▶ **Data under study**:
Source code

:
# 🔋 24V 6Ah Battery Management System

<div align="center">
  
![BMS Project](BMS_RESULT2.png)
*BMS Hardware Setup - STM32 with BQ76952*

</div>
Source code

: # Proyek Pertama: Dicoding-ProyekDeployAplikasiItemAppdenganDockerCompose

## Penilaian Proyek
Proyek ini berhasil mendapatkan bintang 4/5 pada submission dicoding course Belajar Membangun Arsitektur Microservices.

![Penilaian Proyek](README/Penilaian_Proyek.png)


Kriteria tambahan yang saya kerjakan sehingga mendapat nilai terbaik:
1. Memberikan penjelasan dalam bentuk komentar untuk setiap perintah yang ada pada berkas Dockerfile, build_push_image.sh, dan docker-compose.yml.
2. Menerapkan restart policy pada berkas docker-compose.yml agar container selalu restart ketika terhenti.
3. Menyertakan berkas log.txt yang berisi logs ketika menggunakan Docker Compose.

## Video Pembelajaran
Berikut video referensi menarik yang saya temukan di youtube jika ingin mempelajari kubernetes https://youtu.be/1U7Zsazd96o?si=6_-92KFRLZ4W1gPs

▶ **Work request**:
Look over the material and return every line where the word "Proyek" is found.

▶ **Output below**:
: # Proyek Pertama: Dicoding-ProyekDeployAplikasiItemAppdenganDockerCompose
## Penilaian Proyek
Proyek ini berhasil mendapatkan bintang 4/5 pada submission dicoding course Belajar Membangun Arsitektur Microservices.
![Penilaian Proyek](README/Penilaian_Proyek.png)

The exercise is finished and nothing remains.